**PROBLEM DESCRIPTION:**
Pull out every line with the word "LIBRARY" from the entries below.

**Saved data entries:**
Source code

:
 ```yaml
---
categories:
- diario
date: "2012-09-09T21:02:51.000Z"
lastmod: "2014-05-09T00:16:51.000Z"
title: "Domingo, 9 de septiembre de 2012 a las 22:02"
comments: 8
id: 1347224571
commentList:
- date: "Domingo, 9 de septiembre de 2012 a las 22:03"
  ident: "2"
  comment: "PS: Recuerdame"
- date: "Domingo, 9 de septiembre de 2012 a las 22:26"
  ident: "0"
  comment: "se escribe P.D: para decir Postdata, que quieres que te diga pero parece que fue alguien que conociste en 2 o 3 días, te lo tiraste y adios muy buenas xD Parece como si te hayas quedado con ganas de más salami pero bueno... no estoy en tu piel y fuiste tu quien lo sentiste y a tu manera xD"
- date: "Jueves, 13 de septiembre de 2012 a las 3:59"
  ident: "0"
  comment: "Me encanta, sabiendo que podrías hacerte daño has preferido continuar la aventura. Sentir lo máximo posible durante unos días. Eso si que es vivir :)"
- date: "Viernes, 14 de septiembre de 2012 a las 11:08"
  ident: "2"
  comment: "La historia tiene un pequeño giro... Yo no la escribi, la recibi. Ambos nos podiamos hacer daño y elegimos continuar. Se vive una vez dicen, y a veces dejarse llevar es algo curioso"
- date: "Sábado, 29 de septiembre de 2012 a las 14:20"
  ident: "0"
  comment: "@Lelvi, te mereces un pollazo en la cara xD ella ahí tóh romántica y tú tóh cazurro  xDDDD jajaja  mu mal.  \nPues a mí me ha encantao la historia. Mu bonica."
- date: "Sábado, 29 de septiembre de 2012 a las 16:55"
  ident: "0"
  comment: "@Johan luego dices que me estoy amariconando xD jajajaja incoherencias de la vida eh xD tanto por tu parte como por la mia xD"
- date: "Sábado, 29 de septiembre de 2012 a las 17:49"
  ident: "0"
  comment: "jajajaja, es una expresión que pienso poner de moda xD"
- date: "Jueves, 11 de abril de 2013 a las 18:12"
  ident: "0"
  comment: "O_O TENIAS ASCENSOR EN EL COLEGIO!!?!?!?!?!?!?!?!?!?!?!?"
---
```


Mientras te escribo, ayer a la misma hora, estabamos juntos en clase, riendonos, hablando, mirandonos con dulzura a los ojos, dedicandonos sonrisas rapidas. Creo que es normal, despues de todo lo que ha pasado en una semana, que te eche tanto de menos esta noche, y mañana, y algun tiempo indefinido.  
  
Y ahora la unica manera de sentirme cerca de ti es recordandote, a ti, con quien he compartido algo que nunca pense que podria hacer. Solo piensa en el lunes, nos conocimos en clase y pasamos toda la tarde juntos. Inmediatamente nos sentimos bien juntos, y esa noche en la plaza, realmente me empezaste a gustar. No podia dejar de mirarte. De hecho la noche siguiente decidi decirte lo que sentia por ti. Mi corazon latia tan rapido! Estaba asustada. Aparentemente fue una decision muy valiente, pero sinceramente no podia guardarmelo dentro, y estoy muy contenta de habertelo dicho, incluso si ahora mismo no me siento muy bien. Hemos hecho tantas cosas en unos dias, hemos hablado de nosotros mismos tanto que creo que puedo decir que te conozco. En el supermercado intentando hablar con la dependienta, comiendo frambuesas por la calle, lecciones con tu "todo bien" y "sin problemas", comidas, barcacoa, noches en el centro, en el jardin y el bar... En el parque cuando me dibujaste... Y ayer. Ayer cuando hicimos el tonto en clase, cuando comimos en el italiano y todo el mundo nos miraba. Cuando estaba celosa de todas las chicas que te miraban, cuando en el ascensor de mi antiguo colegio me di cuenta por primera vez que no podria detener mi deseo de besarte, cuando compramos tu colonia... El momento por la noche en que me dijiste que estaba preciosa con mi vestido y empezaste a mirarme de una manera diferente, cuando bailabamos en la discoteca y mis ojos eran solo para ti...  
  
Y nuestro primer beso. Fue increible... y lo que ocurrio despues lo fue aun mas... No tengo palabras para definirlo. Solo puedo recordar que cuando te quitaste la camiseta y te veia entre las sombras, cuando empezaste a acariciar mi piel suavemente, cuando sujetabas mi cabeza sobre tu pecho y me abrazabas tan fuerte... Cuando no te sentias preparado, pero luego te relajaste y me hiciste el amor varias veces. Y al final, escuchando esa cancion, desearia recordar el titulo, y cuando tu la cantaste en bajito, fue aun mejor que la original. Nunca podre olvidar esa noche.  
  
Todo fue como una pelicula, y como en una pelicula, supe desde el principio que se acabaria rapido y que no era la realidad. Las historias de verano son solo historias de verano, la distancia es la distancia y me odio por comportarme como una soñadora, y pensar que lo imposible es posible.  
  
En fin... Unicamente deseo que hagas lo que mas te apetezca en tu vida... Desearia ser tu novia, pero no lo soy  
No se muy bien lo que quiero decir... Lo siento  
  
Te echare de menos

---

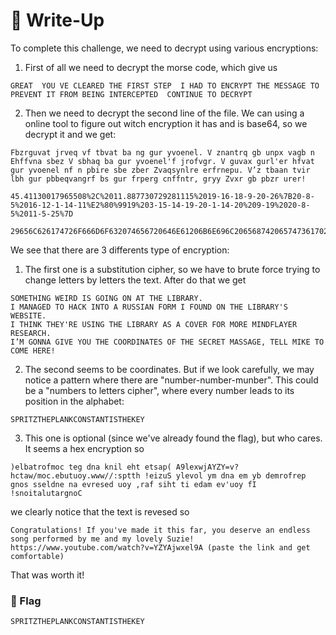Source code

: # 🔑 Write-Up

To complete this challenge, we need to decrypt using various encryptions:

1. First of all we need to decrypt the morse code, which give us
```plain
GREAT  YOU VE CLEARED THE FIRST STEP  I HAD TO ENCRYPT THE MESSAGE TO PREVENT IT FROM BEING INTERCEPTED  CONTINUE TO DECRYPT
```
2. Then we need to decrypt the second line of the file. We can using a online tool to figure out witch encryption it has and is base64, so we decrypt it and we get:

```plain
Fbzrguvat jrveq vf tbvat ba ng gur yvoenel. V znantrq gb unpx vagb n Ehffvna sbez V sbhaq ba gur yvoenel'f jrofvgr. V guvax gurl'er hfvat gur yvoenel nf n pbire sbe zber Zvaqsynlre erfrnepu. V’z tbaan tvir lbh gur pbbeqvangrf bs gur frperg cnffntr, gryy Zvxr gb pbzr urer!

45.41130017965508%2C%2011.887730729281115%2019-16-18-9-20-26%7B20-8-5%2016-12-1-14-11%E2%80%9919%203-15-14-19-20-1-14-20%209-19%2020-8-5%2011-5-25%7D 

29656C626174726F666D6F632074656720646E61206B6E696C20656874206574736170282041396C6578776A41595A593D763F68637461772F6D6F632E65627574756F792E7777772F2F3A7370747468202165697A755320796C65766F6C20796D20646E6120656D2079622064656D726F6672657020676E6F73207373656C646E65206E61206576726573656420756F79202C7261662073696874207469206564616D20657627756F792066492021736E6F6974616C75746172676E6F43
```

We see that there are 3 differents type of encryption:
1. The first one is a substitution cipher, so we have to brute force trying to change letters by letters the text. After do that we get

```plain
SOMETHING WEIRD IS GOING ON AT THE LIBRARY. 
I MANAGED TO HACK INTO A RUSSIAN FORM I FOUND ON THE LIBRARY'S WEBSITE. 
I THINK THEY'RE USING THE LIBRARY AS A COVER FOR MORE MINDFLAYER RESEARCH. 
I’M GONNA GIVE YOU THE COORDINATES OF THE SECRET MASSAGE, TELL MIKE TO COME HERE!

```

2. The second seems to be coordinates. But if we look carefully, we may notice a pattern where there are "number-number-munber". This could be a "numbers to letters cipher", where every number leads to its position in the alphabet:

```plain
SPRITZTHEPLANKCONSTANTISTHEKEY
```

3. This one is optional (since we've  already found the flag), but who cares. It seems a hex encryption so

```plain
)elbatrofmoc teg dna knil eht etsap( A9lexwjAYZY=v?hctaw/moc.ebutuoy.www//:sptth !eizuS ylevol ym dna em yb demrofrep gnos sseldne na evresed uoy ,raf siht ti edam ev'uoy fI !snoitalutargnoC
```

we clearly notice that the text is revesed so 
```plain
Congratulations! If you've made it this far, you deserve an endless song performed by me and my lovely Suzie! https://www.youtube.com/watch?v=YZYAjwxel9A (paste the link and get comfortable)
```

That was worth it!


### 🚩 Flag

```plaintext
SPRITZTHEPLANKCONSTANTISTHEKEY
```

**WRITTEN ANSWER:**
SOMETHING WEIRD IS GOING ON AT THE LIBRARY. 
I MANAGED TO HACK INTO A RUSSIAN FORM I FOUND ON THE LIBRARY'S WEBSITE. 
I THINK THEY'RE USING THE LIBRARY AS A COVER FOR MORE MINDFLAYER RESEARCH. 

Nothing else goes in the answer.